First, we need to load the stock data from a CSV file. We will be using the 'AAPL_short_volume.csv' file from OpenBB, a leading open-source investment analysis company, which contains the closing prices of AAPL stock. The data will be stored in a Pandas Data Frame, and we will extract the 'Close' column for further processing.


import pandas as pd
# Load the stock data
file_path = 'https://openbb.co/AAPL_short_volume.csv'
data = pd.read_csv(file_path)
close_prices_AAPL = data['Close']

After importing the historical stock data, the next step is to plot a line graph of the time series data.


# Create the line plot
plt.figure(figsize=(12, 6))  # Set the figure size

# Plot the time series data
plt.plot(close_prices_AAPL_reverse)

# Customize the plot
plt.title('AAPL Stock Prices')  # Set the title
plt.xlabel('Time')  # Set the x-axis label
plt.ylabel('Stock Price')  # Set the y-axis label

# Display the plot
plt.show()

Once we have our graph, we will move onto some data pre-processing steps. This is necessary because it is essential for improving data quality and handling missing values and outliers.It involves normalization to bring features to a common scale, pre-processing enhances model performance and ensures data compatibility with analysis techniques. Here we are reshaping the data to have a single feature and normalize it to the range [0, 1]. This normalization step is essential to ensure that all features have the same scale and to improve the model's convergence. Before Data processing Numpy is imported in Python for its efficient numerical computing capabilities. It provides N-dimensional arrays for handling large datasets and a wide range of mathematical functions for array operation.


import numpy as np

# Data preprocessing
data = close_prices_AAPL_reverse.values.reshape(-1, 1)  # Reshape the data
data_normalized = data / np.max(data)  # Normalize the data

We will split the data into training and testing sets. Here, we assign 80% of the data for training and the remaining 20% for testing. The training data will be used to train our models, while the testing data will be used to evaluate their performance. Train data is used to learn patterns and features and test data is used to evaluate models performance on unseen data. This ensures the models' generalization capability.

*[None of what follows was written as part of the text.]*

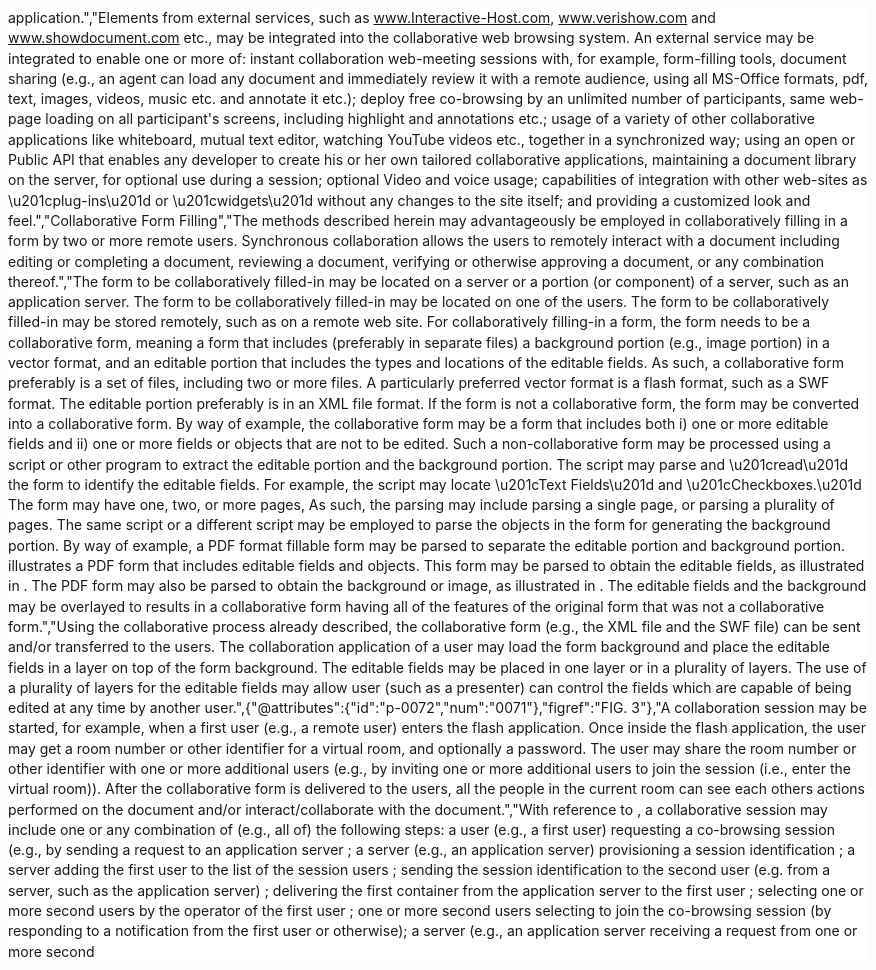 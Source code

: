 application.","Elements from external services, such as www.Interactive-Host.com, www.verishow.com and www.showdocument.com etc., may be integrated into the collaborative web browsing system. An external service may be integrated to enable one or more of: instant collaboration web-meeting sessions with, for example, form-filling tools, document sharing (e.g., an agent can load any document and immediately review it with a remote audience, using all MS-Office formats, pdf, text, images, videos, music etc. and annotate it etc.); deploy free co-browsing by an unlimited number of participants, same web-page loading on all participant's screens, including highlight and annotations etc.; usage of a variety of other collaborative applications like whiteboard, mutual text editor, watching YouTube videos etc., together in a synchronized way; using an open or Public API that enables any developer to create his or her own tailored collaborative applications, maintaining a document library on the server, for optional use during a session; optional Video and voice usage; capabilities of integration with other web-sites as \u201cplug-ins\u201d or \u201cwidgets\u201d without any changes to the site itself; and providing a customized look and feel.","Collaborative Form Filling","The methods described herein may advantageously be employed in collaboratively filling in a form by two or more remote users. Synchronous collaboration allows the users to remotely interact with a document including editing or completing a document, reviewing a document, verifying or otherwise approving a document, or any combination thereof.","The form to be collaboratively filled-in may be located on a server or a portion (or component) of a server, such as an application server. The form to be collaboratively filled-in may be located on one of the users. The form to be collaboratively filled-in may be stored remotely, such as on a remote web site. For collaboratively filling-in a form, the form needs to be a collaborative form, meaning a form that includes (preferably in separate files) a background portion (e.g., image portion) in a vector format, and an editable portion that includes the types and locations of the editable fields. As such, a collaborative form preferably is a set of files, including two or more files. A particularly preferred vector format is a flash format, such as a SWF format. The editable portion preferably is in an XML file format. If the form is not a collaborative form, the form may be converted into a collaborative form. By way of example, the collaborative form may be a form that includes both i) one or more editable fields and ii) one or more fields or objects that are not to be edited. Such a non-collaborative form may be processed using a script or other program to extract the editable portion and the background portion. The script may parse and \u201cread\u201d the form to identify the editable fields. For example, the script may locate \u201cText Fields\u201d and \u201cCheckboxes.\u201d The form may have one, two, or more pages, As such, the parsing may include parsing a single page, or parsing a plurality of pages. The same script or a different script may be employed to parse the objects in the form for generating the background portion. By way of example, a PDF format fillable form may be parsed to separate the editable portion and background portion.  illustrates a PDF form that includes editable fields and objects. This form may be parsed to obtain the editable fields, as illustrated in . The PDF form may also be parsed to obtain the background or image, as illustrated in . The editable fields and the background may be overlayed to results in a collaborative form having all of the features of the original form that was not a collaborative form.","Using the collaborative process already described, the collaborative form (e.g., the XML file and the SWF file) can be sent and\/or transferred to the users. The collaboration application of a user may load the form background and place the editable fields in a layer on top of the form background. The editable fields may be placed in one layer or in a plurality of layers. The use of a plurality of layers for the editable fields may allow user (such as a presenter) can control the fields which are capable of being edited at any time by another user.",{"@attributes":{"id":"p-0072","num":"0071"},"figref":"FIG. 3"},"A collaboration session may be started, for example, when a first user (e.g., a remote user) enters the flash application. Once inside the flash application, the user may get a room number or other identifier for a virtual room, and optionally a password. The user may share the room number or other identifier with one or more additional users (e.g., by inviting one or more additional users to join the session (i.e., enter the virtual room)). After the collaborative form is delivered to the users, all the people in the current room can see each others actions performed on the document and\/or interact\/collaborate with the document.","With reference to , a collaborative session may include one or any combination of (e.g., all of) the following steps: a user (e.g., a first user) requesting a co-browsing session (e.g., by sending a request to an application server ; a server (e.g., an application server) provisioning a session identification ; a server adding the first user to the list of the session users ; sending the session identification to the second user (e.g. from a server, such as the application server) ; delivering the first container from the application server to the first user ; selecting one or more second users by the operator of the first user ; one or more second users selecting to join the co-browsing session  (by responding to a notification from the first user or otherwise); a server (e.g., an application server receiving a request from one or more second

# Split the data into training and testing sets
train_size = int(len(data_normalized) * 0.8)
train_data = data_normalized[:train_size]
test_data = data_normalized[train_size:]

LSTM Model

We will start with a Long Short-Term Memory (LSTM) model, which is a type of recurrent neural network (RNN) suitable for sequential data like stock prices. LSTM models are known for their ability to capture temporal dependencies and make accurate predictions. In this code TensorFlow is an open-source deep learning library developed by Google. It allows you to build and train various machine learning and deep learning models efficiently using neural networks.

Sequential is a class in tensor flow’s Keras API that allows you to create a linear stack of layers in a neural network. Dense is a layer type in TensorFlow used for fully connected layers in neural networks, where every neuron is connected to every neuron in the previous and next layer. Dropout is a regularization technique used to prevent overfitting in neural networks. It randomly sets a fraction of input units to zero during the training, which helps in reducing the co-adaptation of neurons and improves the generalization of the model. Adam is an optimization algorithm used for training neural networks. It is an adaptive learning rate optimization algorithm that combines the benefits of AdaGrad and RMSprop. It dynamically adjusts the learning rates for each parameter, making it well suited for a wide range of deep learning tasks.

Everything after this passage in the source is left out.